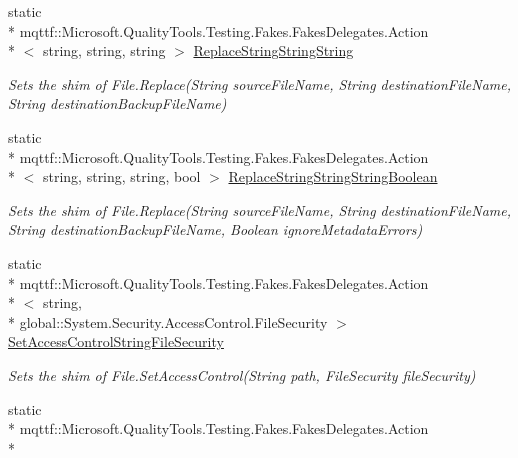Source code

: \begin{DoxyCompactItemize}
static \\*
mqttf\-::\-Microsoft.\-Quality\-Tools.\-Testing.\-Fakes.\-Fakes\-Delegates.\-Action\\*
$<$ string, string, string $>$ \hyperlink{class_system_1_1_i_o_1_1_fakes_1_1_shim_file_adf81aad01436972b674b4fb0671c6d64}{Replace\-String\-String\-String}
\begin{DoxyCompactList}\small\item\em Sets the shim of File.\-Replace(\-String source\-File\-Name, String destination\-File\-Name, String destination\-Backup\-File\-Name)\end{DoxyCompactList}\item 
static \\*
mqttf\-::\-Microsoft.\-Quality\-Tools.\-Testing.\-Fakes.\-Fakes\-Delegates.\-Action\\*
$<$ string, string, string, bool $>$ \hyperlink{class_system_1_1_i_o_1_1_fakes_1_1_shim_file_a6aee2c2db0749f686898c7f9e7747404}{Replace\-String\-String\-String\-Boolean}
\begin{DoxyCompactList}\small\item\em Sets the shim of File.\-Replace(\-String source\-File\-Name, String destination\-File\-Name, String destination\-Backup\-File\-Name, Boolean ignore\-Metadata\-Errors)\end{DoxyCompactList}\item 
static \\*
mqttf\-::\-Microsoft.\-Quality\-Tools.\-Testing.\-Fakes.\-Fakes\-Delegates.\-Action\\*
$<$ string, \\*
global\-::\-System.\-Security.\-Access\-Control.\-File\-Security $>$ \hyperlink{class_system_1_1_i_o_1_1_fakes_1_1_shim_file_a1d1edca0352c712bc54c2af802d64adb}{Set\-Access\-Control\-String\-File\-Security}
\begin{DoxyCompactList}\small\item\em Sets the shim of File.\-Set\-Access\-Control(\-String path, File\-Security file\-Security)\end{DoxyCompactList}\item 
static \\*
mqttf\-::\-Microsoft.\-Quality\-Tools.\-Testing.\-Fakes.\-Fakes\-Delegates.\-Action\\*

\end{DoxyCompactItemize}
- - -
**ASSIGNMENT**
Print all the entries again exactly as written, but without the pictures.

**RESULT OF THE TASK**
Source code

: \begin{DoxyCompactItemize}
static \\*
mqttf\-::\-Microsoft.\-Quality\-Tools.\-Testing.\-Fakes.\-Fakes\-Delegates.\-Action\\*
$<$ string, string, string $>$ \hyperlink{class_system_1_1_i_o_1_1_fakes_1_1_shim_file_adf81aad01436972b674b4fb0671c6d64}{Replace\-String\-String\-String}
\begin{DoxyCompactList}\small\item\em Sets the shim of File.\-Replace(\-String source\-File\-Name, String destination\-File\-Name, String destination\-Backup\-File\-Name)\end{DoxyCompactList}\item 
static \\*
mqttf\-::\-Microsoft.\-Quality\-Tools.\-Testing.\-Fakes.\-Fakes\-Delegates.\-Action\\*
$<$ string, string, string, bool $>$ \hyperlink{class_system_1_1_i_o_1_1_fakes_1_1_shim_file_a6aee2c2db0749f686898c7f9e7747404}{Replace\-String\-String\-String\-Boolean}
\begin{DoxyCompactList}\small\item\em Sets the shim of File.\-Replace(\-String source\-File\-Name, String destination\-File\-Name, String destination\-Backup\-File\-Name, Boolean ignore\-Metadata\-Errors)\end{DoxyCompactList}\item 
static \\*
mqttf\-::\-Microsoft.\-Quality\-Tools.\-Testing.\-Fakes.\-Fakes\-Delegates.\-Action\\*
$<$ string, \\*
global\-::\-System.\-Security.\-Access\-Control.\-File\-Security $>$ \hyperlink{class_system_1_1_i_o_1_1_fakes_1_1_shim_file_a1d1edca0352c712bc54c2af802d64adb}{Set\-Access\-Control\-String\-File\-Security}
\begin{DoxyCompactList}\small\item\em Sets the shim of File.\-Set\-Access\-Control(\-String path, File\-Security file\-Security)\end{DoxyCompactList}\item 
static \\*
mqttf\-::\-Microsoft.\-Quality\-Tools.\-Testing.\-Fakes.\-Fakes\-Delegates.\-Action\\*

\end{DoxyCompactItemize}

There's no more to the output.